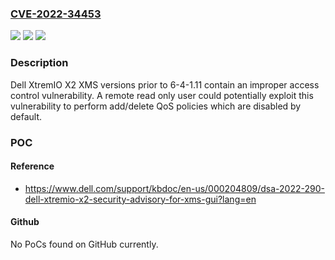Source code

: ### [CVE-2022-34453](https://cve.mitre.org/cgi-bin/cvename.cgi?name=CVE-2022-34453)
![](https://img.shields.io/static/v1?label=Product&message=XtremIO%20X2%20&color=blue)
![](https://img.shields.io/static/v1?label=Version&message=All%20releases%20prior%20to%206.4.1-11%20&color=brightgreen)
![](https://img.shields.io/static/v1?label=Vulnerability&message=CWE-284%3A%20Improper%20Access%20Control&color=brightgreen)

### Description

Dell XtremIO X2 XMS versions prior to 6-4-1.11 contain an improper access control vulnerability. A remote read only user could potentially exploit this vulnerability to perform add/delete QoS policies which are disabled by default.

### POC

#### Reference
- https://www.dell.com/support/kbdoc/en-us/000204809/dsa-2022-290-dell-xtremio-x2-security-advisory-for-xms-gui?lang=en

#### Github
No PoCs found on GitHub currently.

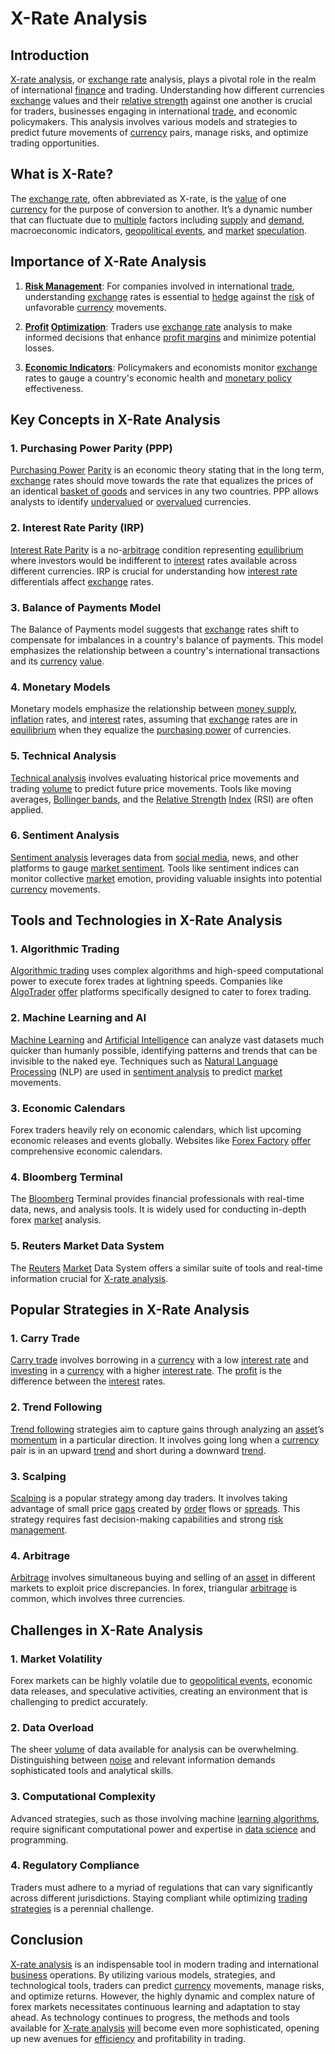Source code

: # X-Rate Analysis

## Introduction

[X-rate analysis](../x/x-rate_analysis.md), or [exchange rate](../e/exchange_rate.md) analysis, plays a pivotal role in the realm of international [finance](../f/finance.md) and trading. Understanding how different currencies [exchange](../e/exchange.md) values and their [relative strength](../r/relative_strength.md) against one another is crucial for traders, businesses engaging in international [trade](../t/trade.md), and economic policymakers. This analysis involves various models and strategies to predict future movements of [currency](../c/currency.md) pairs, manage risks, and optimize trading opportunities.

## What is X-Rate?

The [exchange rate](../e/exchange_rate.md), often abbreviated as X-rate, is the [value](../v/value.md) of one [currency](../c/currency.md) for the purpose of conversion to another. It’s a dynamic number that can fluctuate due to [multiple](../m/multiple.md) factors including [supply](../s/supply.md) and [demand](../d/demand.md), macroeconomic indicators, [geopolitical events](../g/geopolitical_events.md), and [market](../m/market.md) [speculation](../s/speculation.md). 

## Importance of X-Rate Analysis

1. **[Risk Management](../r/risk_management.md)**: For companies involved in international [trade](../t/trade.md), understanding [exchange](../e/exchange.md) rates is essential to [hedge](../h/hedge.md) against the [risk](../r/risk.md) of unfavorable [currency](../c/currency.md) movements.

2. **[Profit](../p/profit.md) [Optimization](../o/optimization.md)**: Traders use [exchange rate](../e/exchange_rate.md) analysis to make informed decisions that enhance [profit margins](../p/profit_margins_in_trading.md) and minimize potential losses.

3. **[Economic Indicators](../e/economic_indicators.md)**: Policymakers and economists monitor [exchange](../e/exchange.md) rates to gauge a country's economic health and [monetary policy](../m/monetary_policy.md) effectiveness.

## Key Concepts in X-Rate Analysis

### 1. **Purchasing Power Parity (PPP)**

[Purchasing Power](../p/purchasing_power.md) [Parity](../p/parity.md) is an economic theory stating that in the long term, [exchange](../e/exchange.md) rates should move towards the rate that equalizes the prices of an identical [basket of goods](../b/basket_of_goods.md) and services in any two countries. PPP allows analysts to identify [undervalued](../u/undervalued.md) or [overvalued](../o/overvalued.md) currencies.

### 2. **Interest Rate Parity (IRP)**

[Interest Rate Parity](../i/interest_rate_parity.md) is a no-[arbitrage](../a/arbitrage.md) condition representing [equilibrium](../e/equilibrium.md) where investors would be indifferent to [interest](../i/interest.md) rates available across different currencies. IRP is crucial for understanding how [interest rate](../i/interest_rate.md) differentials affect [exchange](../e/exchange.md) rates.

### 3. **Balance of Payments Model**

The Balance of Payments model suggests that [exchange](../e/exchange.md) rates shift to compensate for imbalances in a country's balance of payments. This model emphasizes the relationship between a country's international transactions and its [currency](../c/currency.md) [value](../v/value.md).

### 4. **Monetary Models**

Monetary models emphasize the relationship between [money supply](../m/money_supply.md), [inflation](../i/inflation.md) rates, and [interest](../i/interest.md) rates, assuming that [exchange](../e/exchange.md) rates are in [equilibrium](../e/equilibrium.md) when they equalize the [purchasing power](../p/purchasing_power.md) of currencies.

### 5. **Technical Analysis**

[Technical analysis](../t/technical_analysis.md) involves evaluating historical price movements and trading [volume](../v/volume.md) to predict future price movements. Tools like moving averages, [Bollinger bands](../b/bollinger_bands.md), and the [Relative Strength](../r/relative_strength.md) [Index](../i/index_instrument.md) (RSI) are often applied.

### 6. **Sentiment Analysis**

[Sentiment analysis](../s/sentiment_analysis.md) leverages data from [social media](../s/social_media.md), news, and other platforms to gauge [market sentiment](../m/market_sentiment.md). Tools like sentiment indices can monitor collective [market](../m/market.md) emotion, providing valuable insights into potential [currency](../c/currency.md) movements.

## Tools and Technologies in X-Rate Analysis

### 1. **Algorithmic Trading**

[Algorithmic trading](../a/algorithmic_trading.md) uses complex algorithms and high-speed computational power to execute forex trades at lightning speeds. Companies like [AlgoTrader](https://www.algotrader.com) [offer](../o/offer.md) platforms specifically designed to cater to forex trading.

### 2. **Machine Learning and AI**

[Machine Learning](../m/machine_learning.md) and [Artificial Intelligence](../a/artificial_intelligence_in_trading.md) can analyze vast datasets much quicker than humanly possible, identifying patterns and trends that can be invisible to the naked eye. Techniques such as [Natural Language Processing](../n/natural_language_processing_(nlp)_in_trading.md) (NLP) are used in [sentiment analysis](../s/sentiment_analysis.md) to predict [market](../m/market.md) movements.

### 3. **Economic Calendars**

Forex traders heavily rely on economic calendars, which list upcoming economic releases and events globally. Websites like [Forex Factory](https://www.forexfactory.com) [offer](../o/offer.md) comprehensive economic calendars.

### 4. **Bloomberg Terminal**

The [Bloomberg](../b/bloomberg.md) Terminal provides financial professionals with real-time data, news, and analysis tools. It is widely used for conducting in-depth forex [market](../m/market.md) analysis.

### 5. **Reuters Market Data System**

The [Reuters](../r/reuters.md) [Market](../m/market.md) Data System offers a similar suite of tools and real-time information crucial for [X-rate analysis](../x/x-rate_analysis.md).

## Popular Strategies in X-Rate Analysis

### 1. **Carry Trade**

[Carry trade](../c/carry_trade.md) involves borrowing in a [currency](../c/currency.md) with a low [interest rate](../i/interest_rate.md) and [investing](../i/investing.md) in a [currency](../c/currency.md) with a higher [interest rate](../i/interest_rate.md). The [profit](../p/profit.md) is the difference between the [interest](../i/interest.md) rates.

### 2. **Trend Following**

[Trend following](../t/trend_following.md) strategies aim to capture gains through analyzing an [asset](../a/asset.md)’s [momentum](../m/momentum.md) in a particular direction. It involves going long when a [currency](../c/currency.md) pair is in an upward [trend](../t/trend.md) and short during a downward [trend](../t/trend.md).

### 3. **Scalping**

[Scalping](../s/scalping.md) is a popular strategy among day traders. It involves taking advantage of small price [gaps](../g/gap.md) created by [order](../o/order.md) flows or [spreads](../s/spreads.md). This strategy requires fast decision-making capabilities and strong [risk management](../r/risk_management.md).

### 4. **Arbitrage**

[Arbitrage](../a/arbitrage.md) involves simultaneous buying and selling of an [asset](../a/asset.md) in different markets to exploit price discrepancies. In forex, triangular [arbitrage](../a/arbitrage.md) is common, which involves three currencies.

## Challenges in X-Rate Analysis

### 1. **Market Volatility**

Forex markets can be highly volatile due to [geopolitical events](../g/geopolitical_events.md), economic data releases, and speculative activities, creating an environment that is challenging to predict accurately.

### 2. **Data Overload**

The sheer [volume](../v/volume.md) of data available for analysis can be overwhelming. Distinguishing between [noise](../n/noise.md) and relevant information demands sophisticated tools and analytical skills.

### 3. **Computational Complexity**

Advanced strategies, such as those involving machine [learning algorithms](../l/learning_algorithms_in_trading.md), require significant computational power and expertise in [data science](../d/data_science_in_trading.md) and programming.

### 4. **Regulatory Compliance**

Traders must adhere to a myriad of regulations that can vary significantly across different jurisdictions. Staying compliant while optimizing [trading strategies](../t/trading_strategies.md) is a perennial challenge.

## Conclusion

[X-rate analysis](../x/x-rate_analysis.md) is an indispensable tool in modern trading and international [business](../b/business.md) operations. By utilizing various models, strategies, and technological tools, traders can predict [currency](../c/currency.md) movements, manage risks, and optimize returns. However, the highly dynamic and complex nature of forex markets necessitates continuous learning and adaptation to stay ahead. As technology continues to progress, the methods and tools available for [X-rate analysis](../x/x-rate_analysis.md) [will](../w/will.md) become even more sophisticated, opening up new avenues for [efficiency](../e/efficiency.md) and profitability in trading.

======

### Required work
Within the listing above, how many lines hold the string "highly"? Answer with the number only.

### Answer to this exercise
2